Ces développements n’avaient rien à voir avec le projet sioniste. Ils visaient simplement à faciliter l’installation d’une méthode plus centralisée et nationale de collecte des impôts. Dans les régions accidentées de Palestine, principalement plantées en oliviers et fruitiers, les propriétés étaient petites et l’arrivée des sionistes a changé peu de choses. Mais dans les plaines arables et les vallées, où l’eau était plus facilement disponible, les Sionistes ont cherché à acquérir la terre. Bientôt, les propriétaires terriens libanais – les familles Sursuk, Twani et Khoury – ont commencé à vendre leurs propriétés de Marj Bani Amer (appelée maintenant la Vallée de Jezreel).

Ces propriétaires terriens féodaux avaient peu d’intérêt à soutenir l’entreprise sioniste ; Ils n’étaient pas concernés par la colonisation. Mais leurs revenus agricoles chutaient et la culture du coton qu’ils avaient implantée avait échoué. Ils investissaient dans des entreprises capitalistes de grande ampleur, en Egypte et au Liban, telles que la Compagnie du Canal de Suez et le port de Beyrouth, et ils avaient besoin de trésorerie. « En vendant tout ce qu’ils possédaient dans cette plaine », a prédit Najib, « ces propriétaires terriens allaient contribuer à la détresse du pays qui allait naître avec l’installation d’un royaume juif ».

Les processus juridiques entamés par les Ottomans ont été poursuivis au cours des années qui ont suivi la fin de leur gestion – d’abord par l’occupation militaire britannique de la Palestine de 1917 à 1922, puis lorsque la Société des Nations à accordé aux Britanniques un mandat sur la Palestine de 1922 à 1948. Au cours de ces deux périodes, les Britanniques ont continué à modifier les lois sur la terre dans l’intention de rendre la terre plus commercialisable et de faciliter sa vente aux Sionistes. Parmi les personnalités britanniques dont les idées ont alimenté la fondation de la politique terrienne britannique en Palestine, on trouve Sir Ernest Dowson, qui pensait que ce dont le fellah, ou paysan, palestinien avait besoin, c’était « la clôture et le partage des champs collectifs ».

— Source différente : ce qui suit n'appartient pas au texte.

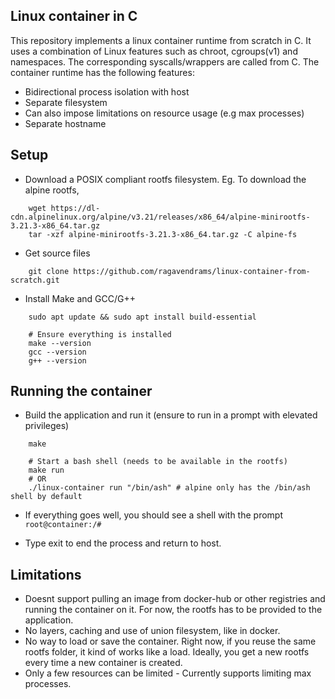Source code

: ## Linux container in C

This repository implements a linux container runtime from scratch in C. It uses a combination of Linux features such as chroot, cgroups(v1) and namespaces. The corresponding syscalls/wrappers are called from C. The container runtime has the following features:
- Bidirectional process isolation with host
- Separate filesystem
- Can also impose limitations on resource usage (e.g max processes)
- Separate hostname 


## Setup 
- Download a POSIX compliant rootfs filesystem. Eg. To download the alpine rootfs,  
```
	wget https://dl-cdn.alpinelinux.org/alpine/v3.21/releases/x86_64/alpine-minirootfs-3.21.3-x86_64.tar.gz
	tar -xzf alpine-minirootfs-3.21.3-x86_64.tar.gz -C alpine-fs
``` 
- Get source files
``` 
	git clone https://github.com/ragavendrams/linux-container-from-scratch.git
``` 
- Install Make and GCC/G++
``` 
	sudo apt update && sudo apt install build-essential
	
	# Ensure everything is installed
	make --version
	gcc --version
	g++ --version
``` 

## Running the container

- Build the application and run it (ensure to run in a prompt with elevated privileges)
``` 
	make 
	
	# Start a bash shell (needs to be available in the rootfs)
	make run 
	# OR 
	./linux-container run "/bin/ash" # alpine only has the /bin/ash shell by default
``` 
- If everything goes well, you should see a shell with the prompt `root@container:/#`

- Type exit to end the process and return to host.  

## Limitations
- Doesnt support pulling an image from docker-hub or other registries and running the container on it. For now, the rootfs has to be provided to the application. 
- No layers, caching and use of union filesystem, like in docker.
- No way to load or save the container. Right now, if you reuse the same rootfs folder, it kind of works like a load. Ideally, you get a new rootfs every time a new container is created. 
- Only a few resources can be limited - Currently supports limiting max processes.  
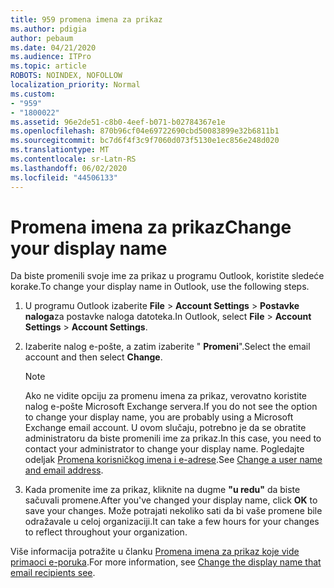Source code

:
 ```yaml
---
title: 959 promena imena za prikaz
ms.author: pdigia
author: pebaum
ms.date: 04/21/2020
ms.audience: ITPro
ms.topic: article
ROBOTS: NOINDEX, NOFOLLOW
localization_priority: Normal
ms.custom:
- "959"
- "1800022"
ms.assetid: 96e2de51-c8b0-4eef-b071-b02784367e1e
ms.openlocfilehash: 870b96cf04e69722690cbd50083899e32b6811b1
ms.sourcegitcommit: bc7d6f4f3c9f7060d073f5130e1ec856e248d020
ms.translationtype: MT
ms.contentlocale: sr-Latn-RS
ms.lasthandoff: 06/02/2020
ms.locfileid: "44506133"
---
```

# <a name="change-your-display-name"></a><span data-ttu-id="a48d3-102">Promena imena za prikaz</span><span class="sxs-lookup"><span data-stu-id="a48d3-102">Change your display name</span></span>
  
<span data-ttu-id="a48d3-103">Da biste promenili svoje ime za prikaz u programu Outlook, koristite sledeće korake.</span><span class="sxs-lookup"><span data-stu-id="a48d3-103">To change your display name in Outlook, use the following steps.</span></span>
  
1. <span data-ttu-id="a48d3-104">U programu Outlook izaberite **File** \> **Account Settings** \> **Postavke naloga**za postavke naloga datoteka.</span><span class="sxs-lookup"><span data-stu-id="a48d3-104">In Outlook, select **File** \> **Account Settings** \> **Account Settings**.</span></span>

2. <span data-ttu-id="a48d3-105">Izaberite nalog e-pošte, a zatim izaberite " **Promeni**".</span><span class="sxs-lookup"><span data-stu-id="a48d3-105">Select the email account and then select **Change**.</span></span>

    > [!NOTE]
    > <span data-ttu-id="a48d3-106">Ako ne vidite opciju za promenu imena za prikaz, verovatno koristite nalog e-pošte Microsoft Exchange servera.</span><span class="sxs-lookup"><span data-stu-id="a48d3-106">If you do not see the option to change your display name, you are probably using a Microsoft Exchange email account.</span></span> <span data-ttu-id="a48d3-107">U ovom slučaju, potrebno je da se obratite administratoru da biste promenili ime za prikaz.</span><span class="sxs-lookup"><span data-stu-id="a48d3-107">In this case, you need to contact your administrator to change your display name.</span></span> <span data-ttu-id="a48d3-108">Pogledajte odeljak [Promena korisničkog imena i e-adrese](https://docs.microsoft.com/microsoft-365/admin/add-users/change-a-user-name-and-email-address).</span><span class="sxs-lookup"><span data-stu-id="a48d3-108">See [Change a user name and email address](https://docs.microsoft.com/microsoft-365/admin/add-users/change-a-user-name-and-email-address).</span></span>
  
3. <span data-ttu-id="a48d3-109">Kada promenite ime za prikaz, kliknite na dugme **"u redu"** da biste sačuvali promene.</span><span class="sxs-lookup"><span data-stu-id="a48d3-109">After you've changed your display name, click **OK** to save your changes.</span></span> <span data-ttu-id="a48d3-110">Može potrajati nekoliko sati da bi vaše promene bile odražavale u celoj organizaciji.</span><span class="sxs-lookup"><span data-stu-id="a48d3-110">It can take a few hours for your changes to reflect throughout your organization.</span></span>

<span data-ttu-id="a48d3-111">Više informacija potražite u članku [Promena imena za prikaz koje vide primaoci e-poruka](https://support.office.com/article/2b53331a-ba2a-4803-88dc-ac9fe376c8a9.aspx).</span><span class="sxs-lookup"><span data-stu-id="a48d3-111">For more information, see [Change the display name that email recipients see](https://support.office.com/article/2b53331a-ba2a-4803-88dc-ac9fe376c8a9.aspx).</span></span>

Dans son livre Enclosure : Paysages Palestiniens dans un Miroir Historique, Gary Fields définit l’enclosure comme « une pratique qui débouche sur le transfert de la terre d’un groupe de personnes à un autre et l’établissement d’espaces d’exclusion sur des paysages territoriaux ». L’intention de Dowson était de créer des blocs de propriétés qui pouvaient être inspectés et enregistrés par l’Autorité Foncière mandataire. Les autorités mandataires elles aussi cherchaient à rejeter le système musha. Les responsables britanniques étaient convaincus que l’enclosure de la terre collective, qui avait déjà été mise en place en Angleterre, avait apporté « amélioration » et « progrès » et ils cherchaient à la reproduire en Palestine.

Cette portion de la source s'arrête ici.